Sarah Copsey, de la Agencia Europea para la Seguridad y la Salud en el Trabajo, ha subrayado que “las campañas de información y sensibilización, que son una de las actividades principales de la Agencia, resultan fundamentales. Hay que tener en cuenta que cada sector precisa estrategias diversas y específicas. La información desempeña un papel esencial como método eficaz para compartir experiencias y buenas prácticas. En este contexto, Internet y las  nuevas tecnologías constituyen elementos claves para intercambiar experiencias y aumentar la participación en las campañas de promoción de la seguridad en el trabajo. El material producido por la Agencia, por ejemplo, está disponible en todos los idiomas oficiales de la UE y puede reproducirse, adaptarse y difundirse libremente. Nosotros invitamos a todas las empresas europeas, ya sean pequeñas o grandes, a participar activamente en las campañas informativas que promovemos”.

Según Riccardo Rosi, Subdirector de la Unión Industrial de Turín, el análisis de las buenas prácticas debe basarse en datos; y los datos dicen que en los últimos 50 años y, sobre todo, en los últimos cinco años, ha habido una mejora, ya que las muertes en el lugar de trabajo se han reducido en un 70 por ciento y el 35 por ciento se ha concentrado en los últimos cinco años”. Según Rosi, “siguen habiendo demasiados accidentes y muertes relacionados con el trabajo, pero un excesivo dramatismo no conduce a nada. A modo de ejemplo, el 50 por ciento de las muertes son debidas a accidentes de circulación, gran parte de los cuales se han producido en el trayecto casa-trabajo y, en el 70 por ciento de los casos, las causas son atribuibles al error humano; para ello se precisa información, formación y convicción”. El uso de datos incorrectos, según Rosi, es frecuente. “La propia legislación al respecto está llena de errores y de sanciones penales, no todas justificables”, ha añadido Rosi, “una verdadera “opresión” que exige mucho y deja poco espacio a las buenas prácticas”. “El sistema de seguros en Italia”, ha concluido Rosi, “ha generado en los últimos años unos beneficios de 13 000 millones de euros, que no se han revertido sin embargo ni en las empresas ni en los trabajadores en términos, por ejemplo, de formación”.
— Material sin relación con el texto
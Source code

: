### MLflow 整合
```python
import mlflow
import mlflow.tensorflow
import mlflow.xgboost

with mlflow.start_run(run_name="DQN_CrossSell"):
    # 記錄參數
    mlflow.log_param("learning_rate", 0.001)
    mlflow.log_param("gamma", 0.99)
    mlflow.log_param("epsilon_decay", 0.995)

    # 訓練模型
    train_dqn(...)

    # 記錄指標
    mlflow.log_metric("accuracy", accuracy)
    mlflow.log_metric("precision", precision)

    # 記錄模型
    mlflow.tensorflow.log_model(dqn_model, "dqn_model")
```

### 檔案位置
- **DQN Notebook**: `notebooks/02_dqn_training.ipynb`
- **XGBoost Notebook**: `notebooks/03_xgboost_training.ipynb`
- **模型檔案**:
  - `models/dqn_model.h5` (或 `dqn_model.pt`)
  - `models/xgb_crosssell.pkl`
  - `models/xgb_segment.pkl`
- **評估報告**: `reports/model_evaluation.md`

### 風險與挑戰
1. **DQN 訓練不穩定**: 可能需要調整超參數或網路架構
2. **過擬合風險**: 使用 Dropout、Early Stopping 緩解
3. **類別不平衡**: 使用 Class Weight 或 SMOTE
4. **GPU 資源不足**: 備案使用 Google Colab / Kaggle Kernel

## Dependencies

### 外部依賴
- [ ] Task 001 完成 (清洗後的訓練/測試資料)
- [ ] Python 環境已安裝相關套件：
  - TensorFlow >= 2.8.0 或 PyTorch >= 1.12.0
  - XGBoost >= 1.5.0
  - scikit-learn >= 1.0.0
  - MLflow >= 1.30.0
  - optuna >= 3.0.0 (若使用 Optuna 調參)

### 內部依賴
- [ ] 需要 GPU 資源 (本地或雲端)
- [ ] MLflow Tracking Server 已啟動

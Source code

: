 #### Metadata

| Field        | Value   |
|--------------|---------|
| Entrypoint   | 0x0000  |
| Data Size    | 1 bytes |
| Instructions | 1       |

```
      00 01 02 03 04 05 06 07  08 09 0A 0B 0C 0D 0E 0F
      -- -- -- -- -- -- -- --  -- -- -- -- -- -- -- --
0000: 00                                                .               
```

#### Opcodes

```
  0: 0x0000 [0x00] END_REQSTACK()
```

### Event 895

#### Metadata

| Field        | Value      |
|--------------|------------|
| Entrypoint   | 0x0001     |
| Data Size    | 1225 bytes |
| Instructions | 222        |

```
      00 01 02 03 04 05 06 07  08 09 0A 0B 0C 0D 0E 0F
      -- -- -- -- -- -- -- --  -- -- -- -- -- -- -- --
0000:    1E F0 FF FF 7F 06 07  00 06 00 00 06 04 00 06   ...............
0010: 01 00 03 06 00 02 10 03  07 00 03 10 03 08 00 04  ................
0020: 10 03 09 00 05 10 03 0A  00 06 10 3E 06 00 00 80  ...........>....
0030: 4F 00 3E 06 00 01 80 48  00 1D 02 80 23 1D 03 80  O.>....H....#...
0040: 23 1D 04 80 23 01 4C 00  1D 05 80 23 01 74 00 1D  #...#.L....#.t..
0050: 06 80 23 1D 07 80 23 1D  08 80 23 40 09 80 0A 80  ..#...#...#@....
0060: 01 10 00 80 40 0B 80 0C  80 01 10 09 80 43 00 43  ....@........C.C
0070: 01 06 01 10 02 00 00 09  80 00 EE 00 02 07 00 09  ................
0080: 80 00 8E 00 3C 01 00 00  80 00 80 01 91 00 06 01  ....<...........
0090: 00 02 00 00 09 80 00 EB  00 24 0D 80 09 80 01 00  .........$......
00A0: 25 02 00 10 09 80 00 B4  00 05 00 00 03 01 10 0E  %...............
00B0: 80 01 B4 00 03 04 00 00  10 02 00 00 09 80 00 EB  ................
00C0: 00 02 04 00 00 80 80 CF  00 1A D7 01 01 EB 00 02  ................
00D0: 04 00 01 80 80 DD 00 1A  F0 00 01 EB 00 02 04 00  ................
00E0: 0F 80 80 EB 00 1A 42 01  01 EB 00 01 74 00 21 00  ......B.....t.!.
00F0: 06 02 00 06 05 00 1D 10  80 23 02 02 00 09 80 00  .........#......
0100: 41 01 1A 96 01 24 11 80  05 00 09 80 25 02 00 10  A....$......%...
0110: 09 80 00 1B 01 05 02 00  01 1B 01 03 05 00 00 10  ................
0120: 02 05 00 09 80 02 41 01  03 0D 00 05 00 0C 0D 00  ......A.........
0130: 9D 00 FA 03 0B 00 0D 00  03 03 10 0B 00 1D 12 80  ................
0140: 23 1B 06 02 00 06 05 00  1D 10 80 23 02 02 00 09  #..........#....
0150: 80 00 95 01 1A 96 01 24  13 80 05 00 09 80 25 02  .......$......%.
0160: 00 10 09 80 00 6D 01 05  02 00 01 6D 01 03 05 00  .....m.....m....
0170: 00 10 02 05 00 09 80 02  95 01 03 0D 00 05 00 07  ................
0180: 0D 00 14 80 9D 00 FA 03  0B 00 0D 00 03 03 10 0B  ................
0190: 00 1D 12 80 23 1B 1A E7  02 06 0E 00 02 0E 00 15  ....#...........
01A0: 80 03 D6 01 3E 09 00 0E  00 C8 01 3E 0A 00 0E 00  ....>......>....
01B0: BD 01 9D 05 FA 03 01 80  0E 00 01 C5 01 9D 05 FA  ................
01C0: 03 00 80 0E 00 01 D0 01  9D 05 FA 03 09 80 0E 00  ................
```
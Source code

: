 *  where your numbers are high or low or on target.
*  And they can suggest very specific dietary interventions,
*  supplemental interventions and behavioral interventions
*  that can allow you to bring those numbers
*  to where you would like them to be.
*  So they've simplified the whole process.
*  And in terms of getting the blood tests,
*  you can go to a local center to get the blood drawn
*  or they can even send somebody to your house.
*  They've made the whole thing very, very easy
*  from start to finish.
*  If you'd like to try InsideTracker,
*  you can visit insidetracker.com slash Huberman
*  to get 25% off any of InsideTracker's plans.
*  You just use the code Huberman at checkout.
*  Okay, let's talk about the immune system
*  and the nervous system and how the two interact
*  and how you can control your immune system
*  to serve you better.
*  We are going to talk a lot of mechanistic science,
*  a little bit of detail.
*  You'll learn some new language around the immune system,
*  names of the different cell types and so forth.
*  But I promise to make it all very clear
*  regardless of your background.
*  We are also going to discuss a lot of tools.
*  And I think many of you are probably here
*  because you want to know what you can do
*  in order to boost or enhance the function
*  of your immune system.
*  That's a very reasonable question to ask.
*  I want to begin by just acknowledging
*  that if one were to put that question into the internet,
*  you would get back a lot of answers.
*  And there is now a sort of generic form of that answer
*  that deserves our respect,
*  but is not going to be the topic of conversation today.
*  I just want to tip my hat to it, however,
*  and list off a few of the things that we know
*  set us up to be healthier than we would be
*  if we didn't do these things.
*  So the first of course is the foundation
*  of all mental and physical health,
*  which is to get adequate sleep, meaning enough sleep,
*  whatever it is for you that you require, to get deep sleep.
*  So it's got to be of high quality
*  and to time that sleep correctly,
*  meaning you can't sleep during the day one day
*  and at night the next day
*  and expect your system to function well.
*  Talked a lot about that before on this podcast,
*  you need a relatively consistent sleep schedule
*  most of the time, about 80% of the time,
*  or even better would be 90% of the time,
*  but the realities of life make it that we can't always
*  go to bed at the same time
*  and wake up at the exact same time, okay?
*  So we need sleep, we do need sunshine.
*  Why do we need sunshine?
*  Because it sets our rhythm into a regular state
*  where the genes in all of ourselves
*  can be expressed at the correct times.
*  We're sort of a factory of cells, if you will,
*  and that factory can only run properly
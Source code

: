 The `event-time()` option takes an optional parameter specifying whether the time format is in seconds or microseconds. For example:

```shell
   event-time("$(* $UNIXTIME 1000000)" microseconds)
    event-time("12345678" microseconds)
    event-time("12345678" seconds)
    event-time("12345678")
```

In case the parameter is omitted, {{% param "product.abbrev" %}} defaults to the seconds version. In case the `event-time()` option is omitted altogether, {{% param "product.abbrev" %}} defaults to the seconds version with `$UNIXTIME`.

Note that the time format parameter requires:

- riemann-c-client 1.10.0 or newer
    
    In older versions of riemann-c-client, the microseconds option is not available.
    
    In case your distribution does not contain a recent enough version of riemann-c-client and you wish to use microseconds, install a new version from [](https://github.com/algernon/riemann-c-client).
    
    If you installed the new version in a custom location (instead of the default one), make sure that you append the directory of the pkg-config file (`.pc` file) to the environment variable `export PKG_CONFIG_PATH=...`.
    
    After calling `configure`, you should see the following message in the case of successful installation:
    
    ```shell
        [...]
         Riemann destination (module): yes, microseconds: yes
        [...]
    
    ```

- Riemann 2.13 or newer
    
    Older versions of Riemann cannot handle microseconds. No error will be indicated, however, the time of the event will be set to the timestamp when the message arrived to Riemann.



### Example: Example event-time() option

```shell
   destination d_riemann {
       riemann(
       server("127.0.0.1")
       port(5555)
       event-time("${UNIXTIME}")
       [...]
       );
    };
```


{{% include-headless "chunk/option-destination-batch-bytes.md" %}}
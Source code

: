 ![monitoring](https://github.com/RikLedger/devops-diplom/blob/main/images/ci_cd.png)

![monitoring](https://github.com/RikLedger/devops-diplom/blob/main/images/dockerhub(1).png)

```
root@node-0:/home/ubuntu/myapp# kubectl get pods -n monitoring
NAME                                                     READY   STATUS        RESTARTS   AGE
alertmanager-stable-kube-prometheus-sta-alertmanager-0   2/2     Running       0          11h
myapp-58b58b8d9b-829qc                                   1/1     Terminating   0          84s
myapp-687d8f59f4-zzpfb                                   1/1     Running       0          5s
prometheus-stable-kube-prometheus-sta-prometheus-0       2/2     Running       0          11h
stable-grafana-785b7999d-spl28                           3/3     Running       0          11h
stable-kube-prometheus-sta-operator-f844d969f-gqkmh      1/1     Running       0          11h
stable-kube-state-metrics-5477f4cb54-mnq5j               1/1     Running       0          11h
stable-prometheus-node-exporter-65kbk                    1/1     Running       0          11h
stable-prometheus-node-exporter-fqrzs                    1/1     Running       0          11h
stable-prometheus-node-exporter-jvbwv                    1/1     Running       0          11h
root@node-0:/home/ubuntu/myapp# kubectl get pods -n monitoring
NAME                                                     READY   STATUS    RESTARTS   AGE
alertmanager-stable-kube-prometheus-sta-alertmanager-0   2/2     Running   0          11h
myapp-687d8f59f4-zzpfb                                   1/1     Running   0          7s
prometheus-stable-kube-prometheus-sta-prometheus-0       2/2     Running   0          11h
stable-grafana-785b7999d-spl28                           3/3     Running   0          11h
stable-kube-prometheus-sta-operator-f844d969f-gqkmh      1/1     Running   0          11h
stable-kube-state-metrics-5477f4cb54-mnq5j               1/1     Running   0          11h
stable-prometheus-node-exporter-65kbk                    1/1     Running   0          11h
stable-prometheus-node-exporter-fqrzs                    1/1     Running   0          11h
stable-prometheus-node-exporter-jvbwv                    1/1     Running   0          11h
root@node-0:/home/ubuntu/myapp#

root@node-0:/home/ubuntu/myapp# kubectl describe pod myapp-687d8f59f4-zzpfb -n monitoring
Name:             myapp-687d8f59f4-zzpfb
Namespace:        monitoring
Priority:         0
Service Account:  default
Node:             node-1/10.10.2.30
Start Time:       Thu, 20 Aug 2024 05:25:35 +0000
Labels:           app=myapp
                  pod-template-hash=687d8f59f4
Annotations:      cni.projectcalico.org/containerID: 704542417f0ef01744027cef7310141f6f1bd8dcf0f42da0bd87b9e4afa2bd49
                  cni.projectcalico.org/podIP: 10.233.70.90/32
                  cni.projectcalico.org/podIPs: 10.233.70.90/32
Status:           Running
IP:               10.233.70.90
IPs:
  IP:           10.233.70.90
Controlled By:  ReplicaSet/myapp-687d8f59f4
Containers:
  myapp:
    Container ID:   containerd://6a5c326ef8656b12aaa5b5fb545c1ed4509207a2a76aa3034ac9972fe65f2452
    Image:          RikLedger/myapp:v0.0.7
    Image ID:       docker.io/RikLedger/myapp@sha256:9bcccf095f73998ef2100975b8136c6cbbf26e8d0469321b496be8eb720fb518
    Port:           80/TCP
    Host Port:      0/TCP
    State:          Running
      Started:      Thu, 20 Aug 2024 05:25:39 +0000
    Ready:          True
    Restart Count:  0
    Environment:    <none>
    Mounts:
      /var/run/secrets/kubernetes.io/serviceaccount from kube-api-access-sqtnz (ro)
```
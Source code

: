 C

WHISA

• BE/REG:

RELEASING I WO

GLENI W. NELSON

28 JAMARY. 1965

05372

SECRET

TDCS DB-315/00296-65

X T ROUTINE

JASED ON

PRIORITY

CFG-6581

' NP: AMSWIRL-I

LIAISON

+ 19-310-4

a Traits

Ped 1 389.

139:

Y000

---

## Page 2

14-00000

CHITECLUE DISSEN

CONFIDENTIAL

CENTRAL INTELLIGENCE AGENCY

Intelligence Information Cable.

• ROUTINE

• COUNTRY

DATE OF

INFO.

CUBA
No opina lo mismo Laura Seidita, de la Confederación General Italiana del Trabajo (CGIL) del Piamonte: “La situación es delicada y compleja; debemos hacer frente a una verdadera y enorme emergencia: 1 300 muertes y 913 500 accidentes de trabajo en 2007, más de 400 víctimas en los primeros meses de 2008: es un problema que debe hacernos reflexionar a todos y nadie debe arredrarse. Son cifras inaceptables. El derecho a la salud y a la asistencia de los trabajadores está garantizado en varios apartados de la Constitución, tal como subrayó el Presidente Napolitano a los pocos días de su nombramiento. “Una de las causas reside en la organización del trabajo”, ha proseguido Laura Seidita, “y muchos (demasiados) empresarios priman la competitividad en detrimento de la seguridad. Los trabajadores a menudo deben soportar cargas de trabajo inaceptables, se trata de trabajo inhumano”. “Cada uno debe asumir sus responsabilidades y el sindicato está dispuesto a hacerlo. En nuestra opinión, se trata de un buen decreto legislativo que transmite un mensaje claro y se orienta hacia un sistema de prevención, promoción de la salud, colaboración con los interlocutores sociales y responsabilización de las empresas con respecto a las licitaciones, los planes de seguridad y la lucha contra el trabajo no declarado: una verdadera revolución cultural”.